In mammals, high n-3 PUFA content of membrane phospholipids (PL) is linked to
improved exercise performance due to increased membrane fluidity that
accelerates transmembrane lipid transport. We hypothesized that dietary n-3
PUFA could be used as a natural `performance-enhancing substance' by
semipalmated sandpipers to prepare their flight muscles for migration. Also,
PUFA stored as fuel in neutral lipids (NL) can be mobilized more quickly than
saturated fatty acids, but they contain less energy per unit mass. It is
therefore unclear whether dietary fatty acids are modified before storage.
Birds were collected at various stages of fat loading to examine changes in
the composition of tissue PL (membranes) and NL (fuel stores). Results show
that dietary n-3 PUFA are incorporated in tissue lipids in less than 2 weeks.
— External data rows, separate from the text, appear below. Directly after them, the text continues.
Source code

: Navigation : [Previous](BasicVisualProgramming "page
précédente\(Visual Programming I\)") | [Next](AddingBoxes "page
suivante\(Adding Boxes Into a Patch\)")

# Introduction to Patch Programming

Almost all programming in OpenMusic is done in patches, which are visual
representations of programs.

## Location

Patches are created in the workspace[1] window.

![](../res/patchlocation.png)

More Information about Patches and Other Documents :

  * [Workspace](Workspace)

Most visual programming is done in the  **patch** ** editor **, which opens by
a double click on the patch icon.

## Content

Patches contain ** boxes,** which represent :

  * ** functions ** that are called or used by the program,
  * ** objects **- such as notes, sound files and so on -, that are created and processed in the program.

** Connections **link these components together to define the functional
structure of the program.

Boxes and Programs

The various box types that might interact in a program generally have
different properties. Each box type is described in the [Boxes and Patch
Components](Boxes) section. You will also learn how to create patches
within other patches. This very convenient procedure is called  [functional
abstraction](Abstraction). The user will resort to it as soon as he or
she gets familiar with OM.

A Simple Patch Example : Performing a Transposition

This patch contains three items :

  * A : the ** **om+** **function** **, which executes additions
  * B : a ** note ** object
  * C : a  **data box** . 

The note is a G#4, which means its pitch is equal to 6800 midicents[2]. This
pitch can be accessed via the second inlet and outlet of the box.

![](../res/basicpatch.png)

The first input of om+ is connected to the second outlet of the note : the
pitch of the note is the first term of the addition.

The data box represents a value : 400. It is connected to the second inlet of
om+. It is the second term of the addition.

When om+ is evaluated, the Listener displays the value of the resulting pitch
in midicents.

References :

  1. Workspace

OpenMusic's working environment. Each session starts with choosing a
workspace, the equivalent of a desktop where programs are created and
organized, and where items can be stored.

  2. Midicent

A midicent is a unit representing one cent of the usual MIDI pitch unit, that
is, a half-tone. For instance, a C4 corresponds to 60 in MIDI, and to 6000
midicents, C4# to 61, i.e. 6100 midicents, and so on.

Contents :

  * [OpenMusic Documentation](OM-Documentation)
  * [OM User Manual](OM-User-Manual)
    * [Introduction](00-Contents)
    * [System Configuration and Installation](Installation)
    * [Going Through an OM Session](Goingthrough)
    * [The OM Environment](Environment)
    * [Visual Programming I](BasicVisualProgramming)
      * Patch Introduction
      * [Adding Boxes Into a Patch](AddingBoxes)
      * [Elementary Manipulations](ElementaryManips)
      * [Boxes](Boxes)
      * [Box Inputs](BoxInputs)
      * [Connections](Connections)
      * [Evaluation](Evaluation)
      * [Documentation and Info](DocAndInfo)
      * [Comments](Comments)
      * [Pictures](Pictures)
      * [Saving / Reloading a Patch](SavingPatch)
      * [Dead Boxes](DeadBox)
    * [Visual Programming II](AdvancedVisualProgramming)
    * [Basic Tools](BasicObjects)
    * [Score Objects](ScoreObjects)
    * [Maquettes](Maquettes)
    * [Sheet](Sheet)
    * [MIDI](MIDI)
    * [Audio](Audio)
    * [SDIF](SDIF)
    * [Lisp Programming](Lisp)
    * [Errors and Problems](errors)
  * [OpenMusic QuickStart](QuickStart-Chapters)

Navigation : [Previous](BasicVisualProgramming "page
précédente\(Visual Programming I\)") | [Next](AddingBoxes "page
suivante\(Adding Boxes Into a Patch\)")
During the stopover, the double bond index of muscle PL increases by 25% and
the fatty acid profiles of both muscle PL and adipose NL converge with that of
the diet. However, >50% of dietary n-3 PUFA are converted to other fatty
acids before storage, mainly to oleate (18:1), possibly because
monounsaturates offer a compromise between high energy density and ease of
mobilization. This study shows that long-distance migrant birds can (1) use
natural diets rich in specific lipids to prime flight muscles for endurance
exercise, and (2) modify dietary fatty acids before storing them as fuel.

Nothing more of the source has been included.